Man, I hate that. We all hate that. But maybe that’s just the laziness that comes with life in a tarnished country on its way out of the driver’s seat of history. I’m sure there were a bunch of lazy, bearded Romans thinking, damn, wouldn’t it be nice to make these lovely marble sculptures without really having to commit all my time and energy to ‘em… I mean, I’m missing all those playoff games at the Coliseum and the orgies, oh the orgies I’ve missed…
But that’s just not the way it works. Or ever has. Wanna make something cool? It’s going to cost you. Maybe it’ll be time or money or something. In my position, it’s always comes down to time. How much do I have, how much can I spend and what I give up by doing so? I was much better at making those decisions when I was new to the game. I didn’t understand the insidious vagaries of the commercial world, so my naiveté kept me going. Plus I was closer to home, surrounded by supportive people who could inject a little dose of healthy confidence when I needed it. And let’s not forget that I was simply younger, which meant I hadn’t witnessed as much self generated human idiocy. I’m sure all civilized life has always been a mess, but in the last decade, thanks to the wonders of technology and the ubiquity of cameras, it’s been so much easier to see the mess. We are a dumb bunch of monkeys and the only thing we’re good at is making more dumb monkeys and killing other dumb monkeys.

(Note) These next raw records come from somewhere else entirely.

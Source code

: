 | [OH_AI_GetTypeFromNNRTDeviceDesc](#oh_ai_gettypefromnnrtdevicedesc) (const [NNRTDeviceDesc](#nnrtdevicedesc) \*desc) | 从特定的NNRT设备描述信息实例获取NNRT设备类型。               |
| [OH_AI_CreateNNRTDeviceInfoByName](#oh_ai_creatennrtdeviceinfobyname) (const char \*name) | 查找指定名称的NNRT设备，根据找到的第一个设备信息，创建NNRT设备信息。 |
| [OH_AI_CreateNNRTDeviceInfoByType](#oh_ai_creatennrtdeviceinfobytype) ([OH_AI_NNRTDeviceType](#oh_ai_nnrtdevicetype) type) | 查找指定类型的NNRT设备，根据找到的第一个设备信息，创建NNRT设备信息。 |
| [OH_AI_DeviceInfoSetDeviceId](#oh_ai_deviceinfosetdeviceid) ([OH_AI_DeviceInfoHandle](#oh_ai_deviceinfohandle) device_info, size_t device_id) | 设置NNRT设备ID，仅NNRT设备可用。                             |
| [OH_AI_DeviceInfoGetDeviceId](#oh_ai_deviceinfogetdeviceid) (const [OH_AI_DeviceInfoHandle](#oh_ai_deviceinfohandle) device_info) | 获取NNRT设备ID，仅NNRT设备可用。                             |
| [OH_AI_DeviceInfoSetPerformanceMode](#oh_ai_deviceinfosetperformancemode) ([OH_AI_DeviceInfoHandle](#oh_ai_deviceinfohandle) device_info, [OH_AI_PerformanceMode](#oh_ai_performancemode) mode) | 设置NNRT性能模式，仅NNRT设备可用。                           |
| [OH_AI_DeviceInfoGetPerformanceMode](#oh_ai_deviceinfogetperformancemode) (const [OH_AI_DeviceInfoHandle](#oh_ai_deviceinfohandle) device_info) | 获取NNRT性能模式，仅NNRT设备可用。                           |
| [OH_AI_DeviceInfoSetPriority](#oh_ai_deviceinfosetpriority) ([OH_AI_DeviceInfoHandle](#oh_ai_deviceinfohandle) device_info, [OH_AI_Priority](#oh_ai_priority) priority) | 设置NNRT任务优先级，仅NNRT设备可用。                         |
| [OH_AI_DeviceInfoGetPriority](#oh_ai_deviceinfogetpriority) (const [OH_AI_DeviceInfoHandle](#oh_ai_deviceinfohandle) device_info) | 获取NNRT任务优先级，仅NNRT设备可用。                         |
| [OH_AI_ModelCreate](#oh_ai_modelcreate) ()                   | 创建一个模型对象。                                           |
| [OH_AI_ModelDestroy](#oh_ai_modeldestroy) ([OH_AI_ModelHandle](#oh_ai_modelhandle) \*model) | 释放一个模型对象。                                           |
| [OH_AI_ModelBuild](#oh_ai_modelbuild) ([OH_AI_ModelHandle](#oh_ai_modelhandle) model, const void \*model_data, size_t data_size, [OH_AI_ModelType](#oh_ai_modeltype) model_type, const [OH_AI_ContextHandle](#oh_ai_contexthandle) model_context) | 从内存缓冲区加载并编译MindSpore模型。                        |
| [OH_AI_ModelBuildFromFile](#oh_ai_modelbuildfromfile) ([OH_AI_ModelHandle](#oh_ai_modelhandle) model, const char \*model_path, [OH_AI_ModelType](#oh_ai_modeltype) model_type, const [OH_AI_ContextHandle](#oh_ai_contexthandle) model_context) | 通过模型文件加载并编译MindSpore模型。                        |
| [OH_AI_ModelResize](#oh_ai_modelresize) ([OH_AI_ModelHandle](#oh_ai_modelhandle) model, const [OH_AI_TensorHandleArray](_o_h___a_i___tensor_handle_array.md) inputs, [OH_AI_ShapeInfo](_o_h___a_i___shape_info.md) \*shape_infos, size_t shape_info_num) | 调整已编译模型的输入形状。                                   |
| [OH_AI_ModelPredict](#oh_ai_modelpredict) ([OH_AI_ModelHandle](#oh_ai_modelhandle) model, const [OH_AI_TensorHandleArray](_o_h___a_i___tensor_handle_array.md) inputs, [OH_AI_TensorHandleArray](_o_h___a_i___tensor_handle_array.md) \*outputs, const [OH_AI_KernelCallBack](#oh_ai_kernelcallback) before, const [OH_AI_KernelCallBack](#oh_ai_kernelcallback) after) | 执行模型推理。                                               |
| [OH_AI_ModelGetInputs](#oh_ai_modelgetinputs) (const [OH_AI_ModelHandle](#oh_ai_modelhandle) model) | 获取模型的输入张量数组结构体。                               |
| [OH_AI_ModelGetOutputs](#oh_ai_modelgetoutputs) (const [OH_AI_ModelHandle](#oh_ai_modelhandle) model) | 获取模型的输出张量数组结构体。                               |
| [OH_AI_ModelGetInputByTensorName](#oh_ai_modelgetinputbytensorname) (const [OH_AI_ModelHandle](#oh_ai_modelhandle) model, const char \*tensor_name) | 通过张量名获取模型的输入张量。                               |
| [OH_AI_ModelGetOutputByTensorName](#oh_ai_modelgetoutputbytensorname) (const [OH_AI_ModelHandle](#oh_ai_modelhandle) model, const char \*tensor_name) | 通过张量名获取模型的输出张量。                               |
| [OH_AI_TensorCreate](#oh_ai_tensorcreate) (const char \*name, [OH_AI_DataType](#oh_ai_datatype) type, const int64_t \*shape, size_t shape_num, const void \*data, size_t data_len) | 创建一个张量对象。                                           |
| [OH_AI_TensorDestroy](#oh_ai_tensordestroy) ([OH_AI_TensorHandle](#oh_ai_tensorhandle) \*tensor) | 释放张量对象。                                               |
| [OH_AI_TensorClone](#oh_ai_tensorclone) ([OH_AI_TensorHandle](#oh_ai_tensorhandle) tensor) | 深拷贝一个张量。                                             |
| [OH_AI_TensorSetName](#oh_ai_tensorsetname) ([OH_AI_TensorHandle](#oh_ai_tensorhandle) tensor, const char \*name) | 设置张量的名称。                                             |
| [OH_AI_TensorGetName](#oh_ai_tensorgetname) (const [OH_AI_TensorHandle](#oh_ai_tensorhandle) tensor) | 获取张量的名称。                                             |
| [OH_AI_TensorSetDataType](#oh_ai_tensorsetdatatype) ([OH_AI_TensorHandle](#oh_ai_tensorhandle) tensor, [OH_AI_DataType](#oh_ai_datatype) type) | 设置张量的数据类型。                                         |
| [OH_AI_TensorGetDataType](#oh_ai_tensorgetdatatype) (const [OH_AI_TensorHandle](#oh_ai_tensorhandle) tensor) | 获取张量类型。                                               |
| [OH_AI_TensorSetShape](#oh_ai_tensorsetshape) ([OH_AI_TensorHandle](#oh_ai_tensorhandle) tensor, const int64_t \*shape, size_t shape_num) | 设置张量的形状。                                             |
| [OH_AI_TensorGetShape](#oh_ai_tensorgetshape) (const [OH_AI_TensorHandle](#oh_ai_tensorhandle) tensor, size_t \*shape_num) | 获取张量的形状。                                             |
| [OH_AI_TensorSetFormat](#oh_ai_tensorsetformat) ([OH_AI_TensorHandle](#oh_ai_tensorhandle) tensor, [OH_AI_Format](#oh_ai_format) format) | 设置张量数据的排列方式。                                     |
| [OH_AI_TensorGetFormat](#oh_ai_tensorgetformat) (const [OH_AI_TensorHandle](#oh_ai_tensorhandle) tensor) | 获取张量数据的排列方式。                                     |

Yeah, I know, not my usual upbeat voice, but what can you do? Well, we did get to Pluto, I guess.
There is a glimmer of something beautiful on the horizon. The Civil War book is becoming a thing, not a notion. The question of the day, how much is it going to cost me to get there? Since clearing all the crap and returning to my old love/nemesis of pen & ink, everything is working. And working really, really well. But as any long time reader of this blog will tell you, working in pen & ink comes at a hellish price, basically huge amounts of time. Isolated time. Boring, inky, watch a lot of movies, listen to a lot of music, say no to a lot of opportunities kind of time.
For whatever reason, this is what I’m good at doing. I can take a story, sit down, conjure a layout, sketch until the cows come home, then ink the whole mess with precision and skill. Honestly, it’s about as difficult as breathing. But it takes forever.
And so I start to wonder, why am I doing this? I used to have ready answers: I was changing the world, I was positively affecting the lives of children, I was going to make a living… I had a lot of dreams. It seems I need to find some new reasons to remain highly motivated. Perhaps that’s my issue, that I need to be ‘highly motivated’ ‘cause there is no ‘slightly motivated’ way to do what I do. I cannot half-ass my way through hundreds of drawings. Not if I am to make something to be proud of. I’ve seen far too many artists lose their soul by trading in their time consuming A Game for some shortcut that leads to a steady C Game. What’s the point of that? It’s almost the same as clubbing a baby seal. I have no idea how they can even get to sleep at night. It’s no wonder they give up and seek other careers. If you’re not bringing something excellent into being, there’s no point in doing this. Go make money doing anything else and quit crapping up the world with trash.
Wow, that sounded harsh. Oh well. Must be Tough Love Day in the JC.
So, with the work coming together, with my creative world returning to a level of simplicity and productivity I haven’t known in years, with excellent projects on the horizon and with a freaking mason jar full of ink… it’s time to come up with some good reasons to keep this quirky brain of mine focused. Fortunately, and unfortunately, I think I’ll have a lot of time to contemplate such things.